• [DATA IN THIS EXERCISE]:
++++++++

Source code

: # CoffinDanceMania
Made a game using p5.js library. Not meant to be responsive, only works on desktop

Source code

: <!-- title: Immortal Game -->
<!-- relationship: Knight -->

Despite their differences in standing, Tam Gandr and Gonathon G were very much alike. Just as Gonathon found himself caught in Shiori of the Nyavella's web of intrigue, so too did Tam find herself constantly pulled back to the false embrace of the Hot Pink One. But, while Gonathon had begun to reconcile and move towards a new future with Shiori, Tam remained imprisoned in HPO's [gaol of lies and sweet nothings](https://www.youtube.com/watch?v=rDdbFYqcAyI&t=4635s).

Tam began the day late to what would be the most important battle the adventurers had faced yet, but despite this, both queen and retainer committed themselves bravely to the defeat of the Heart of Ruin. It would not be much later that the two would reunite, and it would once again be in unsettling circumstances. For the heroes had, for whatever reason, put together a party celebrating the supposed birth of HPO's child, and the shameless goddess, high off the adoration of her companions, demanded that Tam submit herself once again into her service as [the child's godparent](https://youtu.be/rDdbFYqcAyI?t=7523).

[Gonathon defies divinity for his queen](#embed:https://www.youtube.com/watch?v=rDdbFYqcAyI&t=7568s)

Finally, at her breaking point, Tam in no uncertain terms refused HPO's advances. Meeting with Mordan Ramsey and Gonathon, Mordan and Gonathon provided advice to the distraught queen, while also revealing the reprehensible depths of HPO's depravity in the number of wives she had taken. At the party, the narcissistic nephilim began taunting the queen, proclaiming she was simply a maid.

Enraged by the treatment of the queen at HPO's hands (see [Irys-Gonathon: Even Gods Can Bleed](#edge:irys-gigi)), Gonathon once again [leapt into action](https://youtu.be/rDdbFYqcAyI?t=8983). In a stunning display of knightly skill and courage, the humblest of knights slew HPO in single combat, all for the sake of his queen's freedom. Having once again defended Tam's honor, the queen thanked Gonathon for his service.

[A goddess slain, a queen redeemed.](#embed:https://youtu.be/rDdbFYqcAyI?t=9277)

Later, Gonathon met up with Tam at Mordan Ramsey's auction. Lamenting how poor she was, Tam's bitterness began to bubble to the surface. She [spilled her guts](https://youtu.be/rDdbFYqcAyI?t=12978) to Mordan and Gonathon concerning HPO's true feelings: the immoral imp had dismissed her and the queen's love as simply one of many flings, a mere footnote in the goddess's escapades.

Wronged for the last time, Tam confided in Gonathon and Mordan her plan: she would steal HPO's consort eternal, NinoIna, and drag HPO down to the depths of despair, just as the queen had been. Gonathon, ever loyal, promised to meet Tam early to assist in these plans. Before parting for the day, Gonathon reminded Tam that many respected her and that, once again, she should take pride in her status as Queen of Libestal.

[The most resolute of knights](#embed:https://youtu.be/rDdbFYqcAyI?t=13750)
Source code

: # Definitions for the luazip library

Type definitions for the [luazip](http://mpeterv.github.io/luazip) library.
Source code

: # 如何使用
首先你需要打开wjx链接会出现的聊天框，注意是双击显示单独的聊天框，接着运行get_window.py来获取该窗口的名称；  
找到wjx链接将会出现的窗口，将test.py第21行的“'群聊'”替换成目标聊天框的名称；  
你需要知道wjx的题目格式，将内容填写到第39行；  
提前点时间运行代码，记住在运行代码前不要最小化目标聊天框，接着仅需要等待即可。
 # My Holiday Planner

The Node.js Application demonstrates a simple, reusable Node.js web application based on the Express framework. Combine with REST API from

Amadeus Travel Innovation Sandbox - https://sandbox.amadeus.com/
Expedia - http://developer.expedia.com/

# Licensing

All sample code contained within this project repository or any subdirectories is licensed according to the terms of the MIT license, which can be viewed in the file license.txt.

++++++++

• [WORK REQUIRED]:
Set down, from the entries above, exactly the lines from the one with "Type definitions for" up to and including the one with "# Licensing", and no other lines.

• [RESULT OF THIS EXERCISE]:
Type definitions for the [luazip](http://mpeterv.github.io/luazip) library.
Source code

: # 如何使用
首先你需要打开wjx链接会出现的聊天框，注意是双击显示单独的聊天框，接着运行get_window.py来获取该窗口的名称；  
找到wjx链接将会出现的窗口，将test.py第21行的“'群聊'”替换成目标聊天框的名称；  
你需要知道wjx的题目格式，将内容填写到第39行；  
提前点时间运行代码，记住在运行代码前不要最小化目标聊天框，接着仅需要等待即可。
 # My Holiday Planner

The Node.js Application demonstrates a simple, reusable Node.js web application based on the Express framework. Combine with REST API from

Amadeus Travel Innovation Sandbox - https://sandbox.amadeus.com/
Expedia - http://developer.expedia.com/

# Licensing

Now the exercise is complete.